Active Record Transactions - Rails Tricks Issue 10

12 Jun 2023

This week we will look into database transactions. First of all, let me try to explain what they are. A database transaction is a unit of work that encapsulates dependencies and is executed either completely or rolled back to the initial state. For instance, there is double-entry accounting, where you always have a credit and debit record for a transaction, so your accounts stay in balance, and you never want to end up in a situation where you record only one side of a transaction.

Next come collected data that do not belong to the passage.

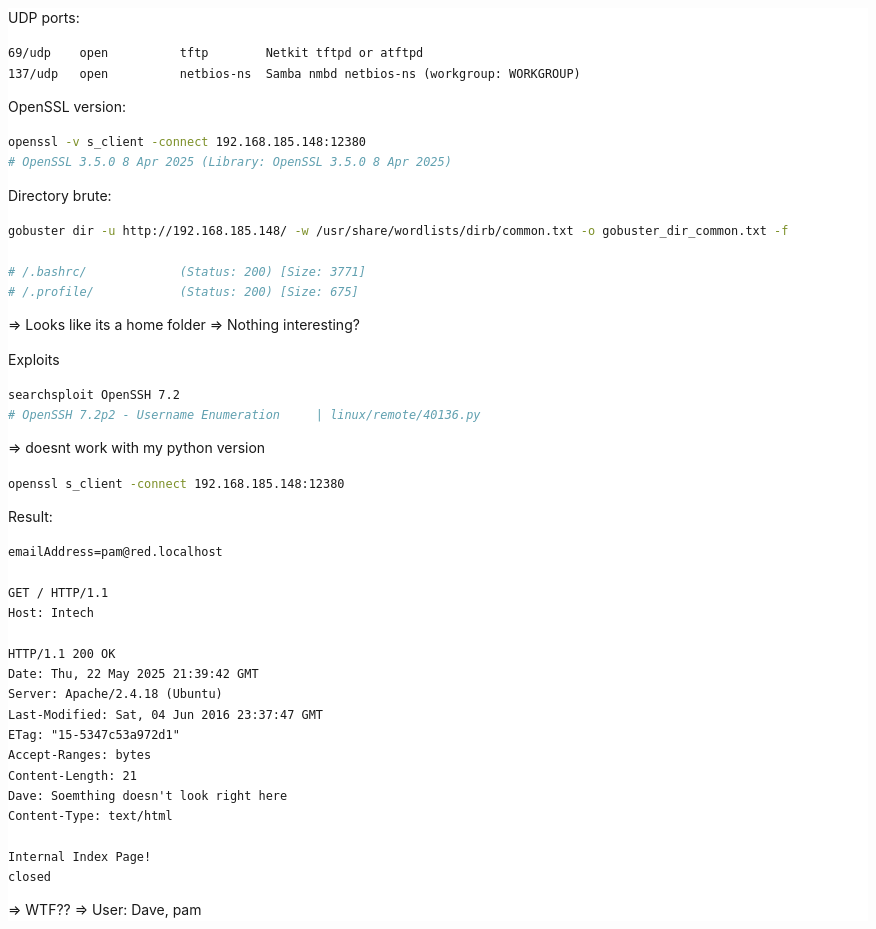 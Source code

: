 UDP ports:
```
69/udp    open          tftp        Netkit tftpd or atftpd
137/udp   open          netbios-ns  Samba nmbd netbios-ns (workgroup: WORKGROUP)
```

OpenSSL version:
```bash
openssl -v s_client -connect 192.168.185.148:12380
# OpenSSL 3.5.0 8 Apr 2025 (Library: OpenSSL 3.5.0 8 Apr 2025)
```

Directory brute:
```bash
gobuster dir -u http://192.168.185.148/ -w /usr/share/wordlists/dirb/common.txt -o gobuster_dir_common.txt -f

# /.bashrc/             (Status: 200) [Size: 3771]
# /.profile/            (Status: 200) [Size: 675]
```
=> Looks like its a home folder
=> Nothing interesting?

Exploits
```bash
searchsploit OpenSSH 7.2
# OpenSSH 7.2p2 - Username Enumeration     | linux/remote/40136.py
```
=> doesnt work with my python version


```bash
openssl s_client -connect 192.168.185.148:12380
```
Result:
```
emailAddress=pam@red.localhost

GET / HTTP/1.1
Host: Intech

HTTP/1.1 200 OK
Date: Thu, 22 May 2025 21:39:42 GMT
Server: Apache/2.4.18 (Ubuntu)
Last-Modified: Sat, 04 Jun 2016 23:37:47 GMT
ETag: "15-5347c53a972d1"
Accept-Ranges: bytes
Content-Length: 21
Dave: Soemthing doesn't look right here
Content-Type: text/html

Internal Index Page!
closed

```
=> WTF??
=> User: Dave, pam
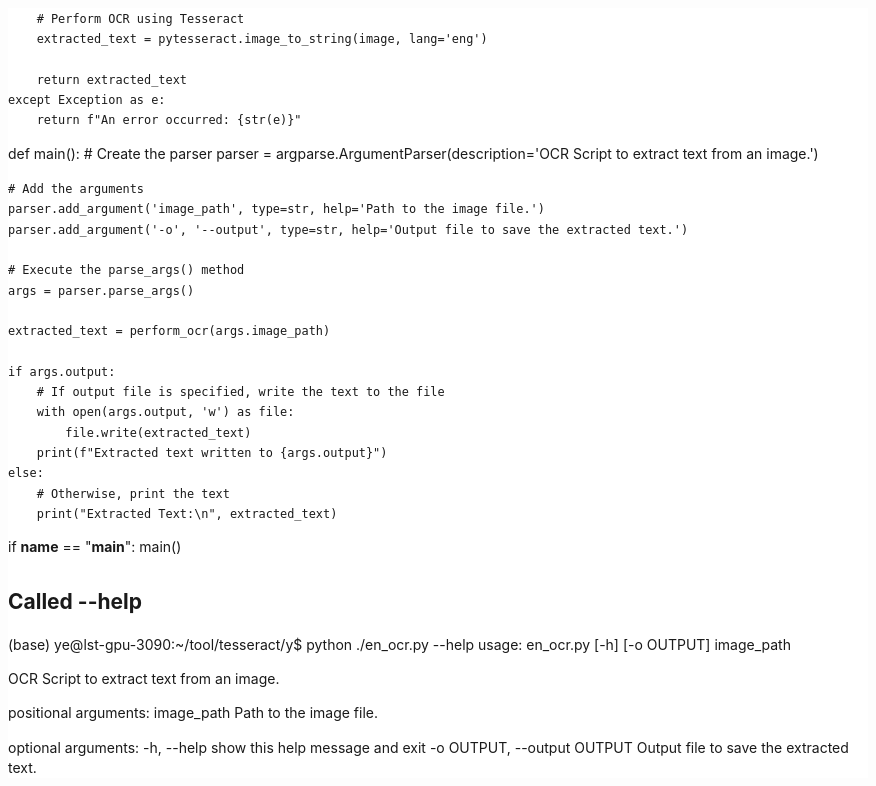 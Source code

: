         # Perform OCR using Tesseract
        extracted_text = pytesseract.image_to_string(image, lang='eng')

        return extracted_text
    except Exception as e:
        return f"An error occurred: {str(e)}"

def main():
    # Create the parser
    parser = argparse.ArgumentParser(description='OCR Script to extract text from an image.')

    # Add the arguments
    parser.add_argument('image_path', type=str, help='Path to the image file.')
    parser.add_argument('-o', '--output', type=str, help='Output file to save the extracted text.')

    # Execute the parse_args() method
    args = parser.parse_args()

    extracted_text = perform_ocr(args.image_path)

    if args.output:
        # If output file is specified, write the text to the file
        with open(args.output, 'w') as file:
            file.write(extracted_text)
        print(f"Extracted text written to {args.output}")
    else:
        # Otherwise, print the text
        print("Extracted Text:\n", extracted_text)

if __name__ == "__main__":
    main()


## Called --help

(base) ye@lst-gpu-3090:~/tool/tesseract/y$ python ./en_ocr.py --help
usage: en_ocr.py [-h] [-o OUTPUT] image_path

OCR Script to extract text from an image.

positional arguments:
  image_path            Path to the image file.

optional arguments:
  -h, --help            show this help message and exit
  -o OUTPUT, --output OUTPUT
                        Output file to save the extracted text.
						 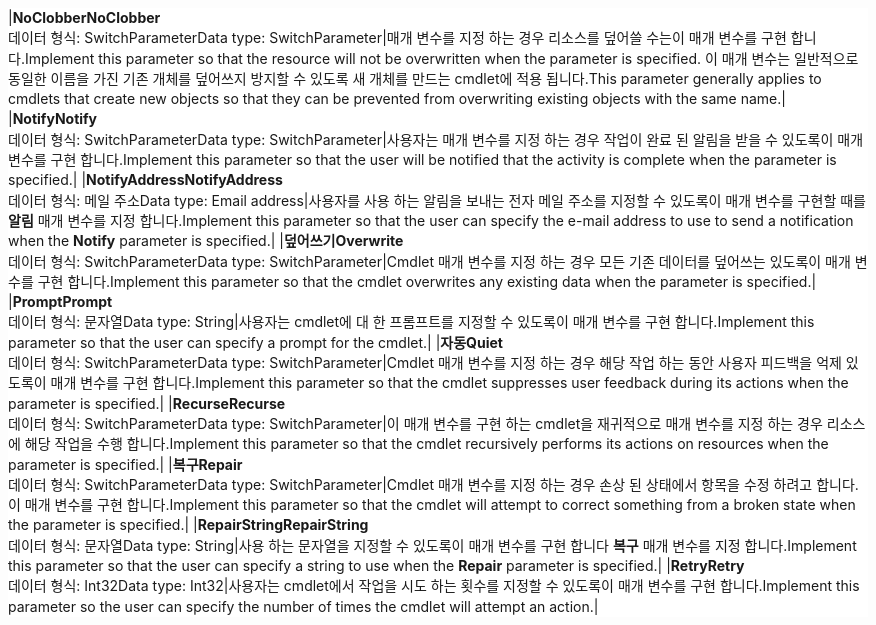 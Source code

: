 |<span data-ttu-id="05cfb-186">**NoClobber**</span><span class="sxs-lookup"><span data-stu-id="05cfb-186">**NoClobber**</span></span><br><span data-ttu-id="05cfb-187">데이터 형식: SwitchParameter</span><span class="sxs-lookup"><span data-stu-id="05cfb-187">Data type: SwitchParameter</span></span>|<span data-ttu-id="05cfb-188">매개 변수를 지정 하는 경우 리소스를 덮어쓸 수는이 매개 변수를 구현 합니다.</span><span class="sxs-lookup"><span data-stu-id="05cfb-188">Implement this parameter so that the resource will not be overwritten when the parameter is specified.</span></span> <span data-ttu-id="05cfb-189">이 매개 변수는 일반적으로 동일한 이름을 가진 기존 개체를 덮어쓰지 방지할 수 있도록 새 개체를 만드는 cmdlet에 적용 됩니다.</span><span class="sxs-lookup"><span data-stu-id="05cfb-189">This parameter generally applies to cmdlets that create new objects so that they can be prevented from overwriting existing objects with the same name.</span></span>|
|<span data-ttu-id="05cfb-190">**Notify**</span><span class="sxs-lookup"><span data-stu-id="05cfb-190">**Notify**</span></span><br><span data-ttu-id="05cfb-191">데이터 형식: SwitchParameter</span><span class="sxs-lookup"><span data-stu-id="05cfb-191">Data type: SwitchParameter</span></span>|<span data-ttu-id="05cfb-192">사용자는 매개 변수를 지정 하는 경우 작업이 완료 된 알림을 받을 수 있도록이 매개 변수를 구현 합니다.</span><span class="sxs-lookup"><span data-stu-id="05cfb-192">Implement this parameter so that the user will be notified that the activity is complete when the parameter is specified.</span></span>|
|<span data-ttu-id="05cfb-193">**NotifyAddress**</span><span class="sxs-lookup"><span data-stu-id="05cfb-193">**NotifyAddress**</span></span><br><span data-ttu-id="05cfb-194">데이터 형식: 메일 주소</span><span class="sxs-lookup"><span data-stu-id="05cfb-194">Data type: Email address</span></span>|<span data-ttu-id="05cfb-195">사용자를 사용 하는 알림을 보내는 전자 메일 주소를 지정할 수 있도록이 매개 변수를 구현할 때를 **알림** 매개 변수를 지정 합니다.</span><span class="sxs-lookup"><span data-stu-id="05cfb-195">Implement this parameter so that the user can specify the e-mail address to use to send a notification when the **Notify** parameter is specified.</span></span>|
|<span data-ttu-id="05cfb-196">**덮어쓰기**</span><span class="sxs-lookup"><span data-stu-id="05cfb-196">**Overwrite**</span></span><br><span data-ttu-id="05cfb-197">데이터 형식: SwitchParameter</span><span class="sxs-lookup"><span data-stu-id="05cfb-197">Data type: SwitchParameter</span></span>|<span data-ttu-id="05cfb-198">Cmdlet 매개 변수를 지정 하는 경우 모든 기존 데이터를 덮어쓰는 있도록이 매개 변수를 구현 합니다.</span><span class="sxs-lookup"><span data-stu-id="05cfb-198">Implement this parameter so that the cmdlet overwrites any existing data when the parameter is specified.</span></span>|
|<span data-ttu-id="05cfb-199">**Prompt**</span><span class="sxs-lookup"><span data-stu-id="05cfb-199">**Prompt**</span></span><br><span data-ttu-id="05cfb-200">데이터 형식: 문자열</span><span class="sxs-lookup"><span data-stu-id="05cfb-200">Data type: String</span></span>|<span data-ttu-id="05cfb-201">사용자는 cmdlet에 대 한 프롬프트를 지정할 수 있도록이 매개 변수를 구현 합니다.</span><span class="sxs-lookup"><span data-stu-id="05cfb-201">Implement this parameter so that the user can specify a prompt for the cmdlet.</span></span>|
|<span data-ttu-id="05cfb-202">**자동**</span><span class="sxs-lookup"><span data-stu-id="05cfb-202">**Quiet**</span></span><br><span data-ttu-id="05cfb-203">데이터 형식: SwitchParameter</span><span class="sxs-lookup"><span data-stu-id="05cfb-203">Data type: SwitchParameter</span></span>|<span data-ttu-id="05cfb-204">Cmdlet 매개 변수를 지정 하는 경우 해당 작업 하는 동안 사용자 피드백을 억제 있도록이 매개 변수를 구현 합니다.</span><span class="sxs-lookup"><span data-stu-id="05cfb-204">Implement this parameter so that the cmdlet suppresses user feedback during its actions when the parameter is specified.</span></span>|
|<span data-ttu-id="05cfb-205">**Recurse**</span><span class="sxs-lookup"><span data-stu-id="05cfb-205">**Recurse**</span></span><br><span data-ttu-id="05cfb-206">데이터 형식: SwitchParameter</span><span class="sxs-lookup"><span data-stu-id="05cfb-206">Data type: SwitchParameter</span></span>|<span data-ttu-id="05cfb-207">이 매개 변수를 구현 하는 cmdlet을 재귀적으로 매개 변수를 지정 하는 경우 리소스에 해당 작업을 수행 합니다.</span><span class="sxs-lookup"><span data-stu-id="05cfb-207">Implement this parameter so that the cmdlet recursively performs its actions on resources when the parameter is specified.</span></span>|
|<span data-ttu-id="05cfb-208">**복구**</span><span class="sxs-lookup"><span data-stu-id="05cfb-208">**Repair**</span></span><br><span data-ttu-id="05cfb-209">데이터 형식: SwitchParameter</span><span class="sxs-lookup"><span data-stu-id="05cfb-209">Data type: SwitchParameter</span></span>|<span data-ttu-id="05cfb-210">Cmdlet 매개 변수를 지정 하는 경우 손상 된 상태에서 항목을 수정 하려고 합니다.이 매개 변수를 구현 합니다.</span><span class="sxs-lookup"><span data-stu-id="05cfb-210">Implement this parameter so that the cmdlet will attempt to correct something from a broken state when the parameter is specified.</span></span>|
|<span data-ttu-id="05cfb-211">**RepairString**</span><span class="sxs-lookup"><span data-stu-id="05cfb-211">**RepairString**</span></span><br><span data-ttu-id="05cfb-212">데이터 형식: 문자열</span><span class="sxs-lookup"><span data-stu-id="05cfb-212">Data type: String</span></span>|<span data-ttu-id="05cfb-213">사용 하는 문자열을 지정할 수 있도록이 매개 변수를 구현 합니다 **복구** 매개 변수를 지정 합니다.</span><span class="sxs-lookup"><span data-stu-id="05cfb-213">Implement this parameter so that the user can specify a string to use when the **Repair** parameter is specified.</span></span>|
|<span data-ttu-id="05cfb-214">**Retry**</span><span class="sxs-lookup"><span data-stu-id="05cfb-214">**Retry**</span></span><br><span data-ttu-id="05cfb-215">데이터 형식: Int32</span><span class="sxs-lookup"><span data-stu-id="05cfb-215">Data type: Int32</span></span>|<span data-ttu-id="05cfb-216">사용자는 cmdlet에서 작업을 시도 하는 횟수를 지정할 수 있도록이 매개 변수를 구현 합니다.</span><span class="sxs-lookup"><span data-stu-id="05cfb-216">Implement this parameter so the user can specify the number of times the cmdlet will attempt an action.</span></span>|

If you were working on an app that helps to split the Bill between Users, when someone pays what they are due, you will decrease their balance by that amount and allocate it to the bill:

bill.record_payment_of(amount)
user.decrease_balance_by(amount)

If there is an exception at the second step of the process, the numbers will be unbalanced, and the user will have a bigger balance left than they should’ve. To prevent this from happening, we can wrap this unit into a transaction, and if an exception is raised inside the block, the whole transaction is rolled back:

ActiveRecord::Base.transaction do
  bill.record_payment_of(amount)
  user.decrease_balance_by(amount)
end

In the above example, we would want to force the rollback of the transaction if the user’s balance doesn’t cover the amount needed. To achieve this, we can raise an ActiveRecord::Rollback exception:

# app/models/user.rb

def has_balance_for?(amount)
  ...
end

def decrease_balance_by(amount)
  raise ActiveRecord::Rollback unless has_balance_for?(amount)
  ...
end

The above code will roll back the transaction by raising the exception if there is no balance to cover the necessary amount. You might see that some people start the transaction by calling the transaction method on an actual model class instead of ActiveRecord::Base:

Bill.transaction do
  bill.record_payment_of(amount)
  user.decrease_balance_by(amount)
end

Since your Active Record models are inheriting from ActiveRecord::Base, this is the same as calling transaction directly on the base class. Choosing one over the other is just a matter of preference.

It is worth noting that Active Record uses transactions internally for many operations to maintain data integrity. For instance, when you have a has_many relation, and you have dependent: :destroy set, Active Record will wrap this into a transaction, and if anything happens while destroying the dependent records, the transaction will be rolled back, and the data will stay in the original state.